There is no evidence from longitudinal studies that smoking cessation halts or slows down the progression of emphysema. In recent studies, we have shown that smoking cessation is associated with decrease in lung density [1112]; nevertheless, the influence on lung density changes of the burden of smoking, continuing smoking and the number of cigarettes smoked is largely unknown. In this regard, lung cancer screening trials with annual CT of the lungs provides a unique opportunity to study the influence of various factors on lung density including smoking habits and the presence and severity of airflow obstruction (AFO). In Denmark, we conducted a lung cancer screening trial [13], in which half of the 4,104 participants were randomised to annual CT of the lungs for 5 yrs between 2005 and 2009. These and similar data from ongoing lung cancer screening trials provide invaluable insight into the pathophysiology and natural history of COPD.

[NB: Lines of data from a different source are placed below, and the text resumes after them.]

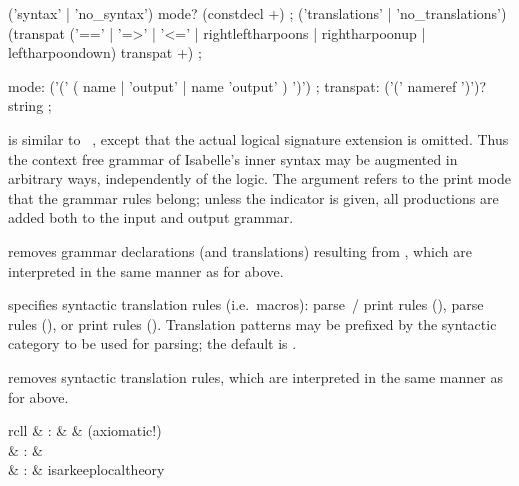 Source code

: \begin{isabellebody}
\begin{isamarkuptext}
  \begin{rail}
    ('syntax' | 'no\_syntax') mode? (constdecl +)
    ;
    ('translations' | 'no\_translations') (transpat ('==' | '=>' | '<=' | rightleftharpoons | rightharpoonup | leftharpoondown) transpat +)
    ;

    mode: ('(' ( name | 'output' | name 'output' ) ')')
    ;
    transpat: ('(' nameref ')')? string
    ;
  \end{rail}

  \begin{descr}
  
  \item [\mbox{\isa{\isacommand{syntax}}}~\isa{{\isacharparenleft}mode{\isacharparenright}\ decls}] is similar to
  \mbox{}~, except that the actual logical
  signature extension is omitted.  Thus the context free grammar of
  Isabelle's inner syntax may be augmented in arbitrary ways,
  independently of the logic.  The  argument refers to the
  print mode that the grammar rules belong; unless the \mbox{} indicator is given, all productions are added both to the
  input and output grammar.
  
  \item [\mbox{\isa{\isacommand{no{\isacharunderscore}syntax}}}~\isa{{\isacharparenleft}mode{\isacharparenright}\ decls}] removes
  grammar declarations (and translations) resulting from , which are interpreted in the same manner as for \mbox{} above.
  
  \item [\mbox{\isa{\isacommand{translations}}}~\isa{rules}] specifies syntactic
  translation rules (i.e.\ macros): parse~/ print rules (\isa{{\isasymrightleftharpoons}}),
  parse rules (\isa{{\isasymrightharpoonup}}), or print rules (\isa{{\isasymleftharpoondown}}).
  Translation patterns may be prefixed by the syntactic category to be
  used for parsing; the default is .
  
  \item [\mbox{\isa{\isacommand{no{\isacharunderscore}translations}}}~\isa{rules}] removes syntactic
  translation rules, which are interpreted in the same manner as for
  \mbox{} above.

  \end{descr}%
\end{isamarkuptext}%
\isamarkuptrue%
%
\isamarkuptrue%
%
\begin{isamarkuptext}%
\begin{matharray}{rcll}
    \mbox{} & : &  & (axiomatic!) \\
    \mbox{} & : &  \\
    \mbox{} & : & isarkeep{local{\dsh}theory} \\
  \end{matharray}


\end{isamarkuptext}
\end{isabellebody}
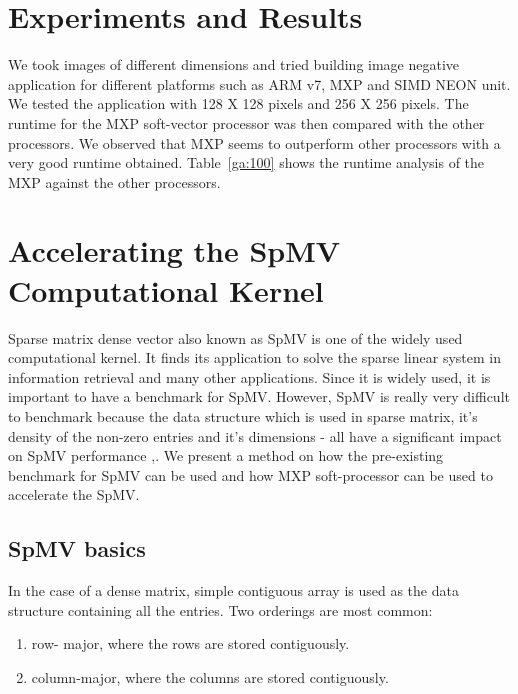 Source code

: %

\section{Experiments and Results}

We took images of different dimensions and tried building image negative application for different platforms such as ARM v7, MXP and SIMD NEON unit. We tested the application with 128 X 128 pixels and 256 X 256 pixels. The runtime for the MXP soft-vector processor was then compared with the other processors. We observed that MXP seems to outperform other processors with a very good runtime obtained.  Table~\ref{ga:100} shows the runtime analysis of the MXP against the other processors.





\section{Accelerating the SpMV Computational Kernel}

Sparse matrix dense vector also known as SpMV is one of the widely used computational kernel. It finds its application to solve the sparse linear system in information retrieval and many other applications. Since it is widely used, it is important to have a benchmark for SpMV. However, SpMV is really very difficult to benchmark because the data structure which is used in sparse matrix, it's density of the non-zero entries and it's dimensions - all have a significant impact on SpMV performance \cite{25},\cite{26}. We present a method on how the pre-existing benchmark for SpMV can be used and how MXP soft-processor can be used to accelerate the SpMV.

\subsection{SpMV basics}
	
In the case of a dense matrix, simple contiguous array is used as the data structure containing all the entries. Two orderings are most common: 
\begin{enumerate}

	\item row- major, where the rows are stored contiguously.
	\item column-major, where the columns are stored contiguously.
 
\end{enumerate}

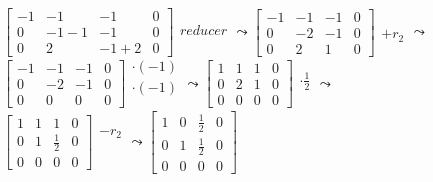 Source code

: \documentclass[a4paper,12pt]{article}
\begin{document}
$
\left[\begin{array}{ccc|c}
    -1 & -1 & -1 & 0 \\
    0 & -1-1 & -1 & 0 \\
    0 & 2 & -1+2 & 0
\end{array}\right]
\begin{array}{ccc}
    \\
    reducer\\
    \\
\end{array}
\leadsto
\left[\begin{array}{ccc|c}
    -1 & -1 & -1 & 0 \\
    0 & -2 & -1 & 0 \\
    0 & 2 & 1 & 0
\end{array}\right]
\begin{array}{ccc}
    \\
    \\
    +r_2\\
\end{array}
\leadsto
$\\
$
\left[\begin{array}{ccc|c}
    -1 & -1 & -1 & 0 \\
    0 & -2 & -1 & 0 \\
    0 & 0 & 0 & 0
\end{array}\right]
\begin{array}{ccc}
    \cdot (-1)\\
    \cdot (-1)\\
    \\
\end{array}
\leadsto
\left[\begin{array}{ccc|c}
    1 & 1 & 1 & 0 \\
    0 & 2 & 1 & 0 \\
    0 & 0 & 0 & 0
\end{array}\right]
\begin{array}{ccc}
    \\
    \cdot \frac{1}{2}\\
    \\
\end{array}
\leadsto
$\\
$
\left[\begin{array}{ccc|c}
    1 & 1 & 1 & 0 \\
    0 & 1 & \frac{1}{2} & 0 \\
    0 & 0 & 0 & 0
\end{array}\right]
\begin{array}{ccc}
    -r_2\\
    \\
    \\
\end{array}
\leadsto
\left[\begin{array}{ccc|c}
    1 & 0 & \frac{1}{2} & 0 \\
    0 & 1 & \frac{1}{2} & 0 \\
    0 & 0 & 0 & 0
\end{array}\right]
$\\
\end{document}
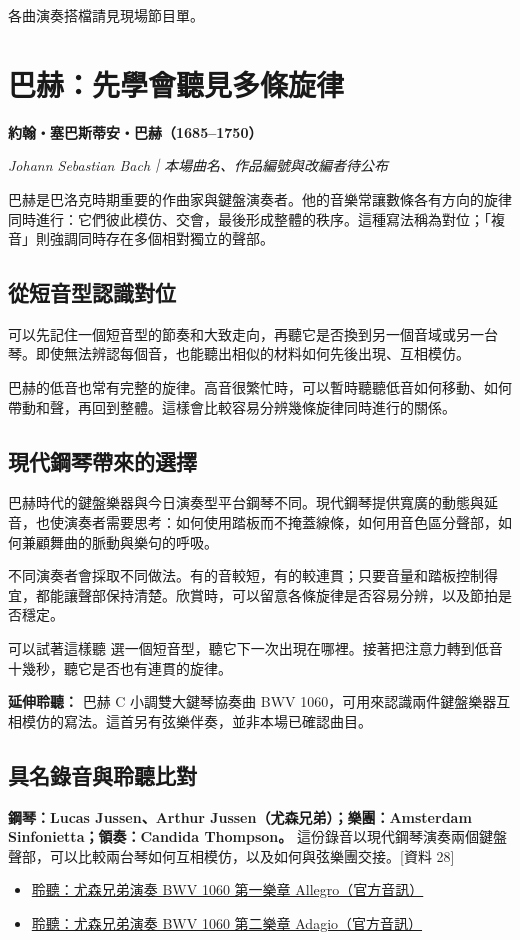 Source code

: \documentclass[UTF8,12pt,a4paper,fontset=none]{ctexart}
\newcommand{\src}[1]{{\small\color{accent}[資料 #1]}}
\newcommand{\work}[2]{\textbf{#1}\par{\small\itshape #2}\par}
\begin{document}
{\small 各曲演奏搭檔請見現場節目單。}
\clearpage
\section{巴赫：先學會聽見多條旋律}
\work{約翰・塞巴斯蒂安・巴赫（1685--1750）}{Johann Sebastian Bach｜本場曲名、作品編號與改編者待公布}
巴赫是巴洛克時期重要的作曲家與鍵盤演奏者。他的音樂常讓數條各有方向的旋律同時進行：它們彼此模仿、交會，最後形成整體的秩序。這種寫法稱為對位；「複音」則強調同時存在多個相對獨立的聲部。

\subsection{從短音型認識對位}
可以先記住一個短音型的節奏和大致走向，再聽它是否換到另一個音域或另一台琴。即使無法辨認每個音，也能聽出相似的材料如何先後出現、互相模仿。

巴赫的低音也常有完整的旋律。高音很繁忙時，可以暫時聽聽低音如何移動、如何帶動和聲，再回到整體。這樣會比較容易分辨幾條旋律同時進行的關係。

\subsection{現代鋼琴帶來的選擇}
巴赫時代的鍵盤樂器與今日演奏型平台鋼琴不同。現代鋼琴提供寬廣的動態與延音，也使演奏者需要思考：如何使用踏板而不掩蓋線條，如何用音色區分聲部，如何兼顧舞曲的脈動與樂句的呼吸。

不同演奏者會採取不同做法。有的音較短，有的較連貫；只要音量和踏板控制得宜，都能讓聲部保持清楚。欣賞時，可以留意各條旋律是否容易分辨，以及節拍是否穩定。

\begin{listen}{可以試著這樣聽}
選一個短音型，聽它下一次出現在哪裡。接著把注意力轉到低音十幾秒，聽它是否也有連貫的旋律。
\end{listen}

\textbf{延伸聆聽：} 巴赫 C 小調雙大鍵琴協奏曲 BWV 1060，可用來認識兩件鍵盤樂器互相模仿的寫法。這首另有弦樂伴奏，並非本場已確認曲目。

\subsection{具名錄音與聆聽比對}
\textbf{鋼琴：Lucas Jussen、Arthur Jussen（尤森兄弟）；樂團：Amsterdam Sinfonietta；領奏：Candida Thompson。} 這份錄音以現代鋼琴演奏兩個鍵盤聲部，可以比較兩台琴如何互相模仿，以及如何與弦樂團交接。\src{28}

\begin{itemize}
\item \href{https://youtu.be/DBgV14408Q8}{聆聽：尤森兄弟演奏 BWV 1060 第一樂章 Allegro（官方音訊）}
\item \href{https://youtu.be/5ZUCSJfT0Ds}{聆聽：尤森兄弟演奏 BWV 1060 第二樂章 Adagio（官方音訊）}
\end{itemize}
\end{document}
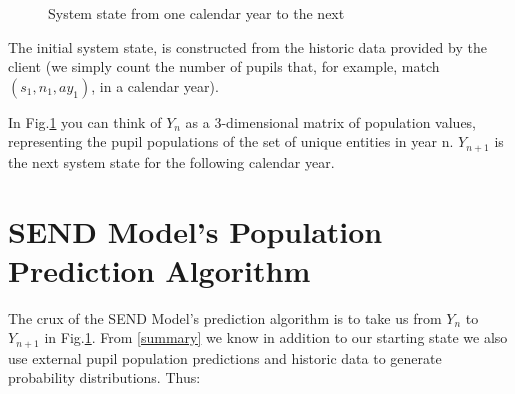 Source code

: \documentclass[margin=5mm]{article}
\begin{document}
\begin{figure}[h!]
  \caption{System state from one calendar year to the next\label{state}
  }
\end{figure}

The initial system state, is constructed from the historic data
provided by the client (we simply count the number of pupils that, for
example, match $(s_1,n_1,ay_1)$, in a calendar year).

In Fig.\ref{state} you can think of $Y_n$ as a 3-dimensional matrix of
population values, representing the pupil populations of the set of
unique entities in year n.  $Y_{n+1}$ is the next system state for the
following calendar year.

\section{SEND Model's Population Prediction Algorithm}

The crux of the SEND Model's prediction algorithm is to take us from
$Y_n$ to $Y_{n+1}$ in Fig.\ref{state}. From \ref{summary} we know in
addition to our starting state we also use external pupil population
predictions and historic data to generate probability distributions.
Thus:
\end{document}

The literature on quantitative CT of emphysema is extensive, consisting primarily of cross-sectional descriptive studies because of the challenge imposed by lung volume changes during repeated scans. Change in lung volume is the most important confounder of the measurement of emphysema by CT resulting in poor reproducibility. To overcome this obstacle, we have applied statistical modelling to standardise lung density to lung volume both derived from the same scan, and in this way reduce measurement variations [14]. Using this method, we have shown a significant progression of emphysema [15] with a clear time trend that is superior to lung function measures [16]. In the current study, we used data from the Danish Lung Cancer Screening Trial (DLCST) and applied statistical modelling to adjust for lung volume changes between scans to study the influence of age, sex, smoking habits and the presence and degree of AFO on the decline in CT lung density.

MATERIAL AND METHODS

Study population

The study population represents those participants randomised to annual low-dose CT in the DLCST [13], which is a 5-yr trial investigating the effect of screening on lung cancer mortality. Individuals volunteered for the trial in response to advertisements in local free newspapers. From October 2004 to March 2006, 4,104 participants were enrolled and randomised to either annual low-dose CT or a control group, who were not offered CT screening. Participants in the DLCST were males and females who were 50–70 yrs of age without lung cancer related symptoms. Other inclusion criteria were: a history of cigarette smoking of at least 20 pack-yrs; current or ex-smoker; ex-smokers had to have quit after the age of 50 yrs and less than 10 yrs ago; forced expiratory volume in 1 s (FEV1) of at least 30% predicted normal at baseline; and provision of a written informed consent. Exclusion criteria were: body weight >130 kg; previous treatment for lung cancer, breast cancer, malignant melanoma or hypernephroma; any other malignancies within the last 5 yrs; tuberculosis within the last 2 yrs; or any serious illness that would shorten life expectancy to <10 yrs. In addition, measurements from individuals who changed their smoking habit during the study were excluded from the current analysis from the date of change of smoking habit.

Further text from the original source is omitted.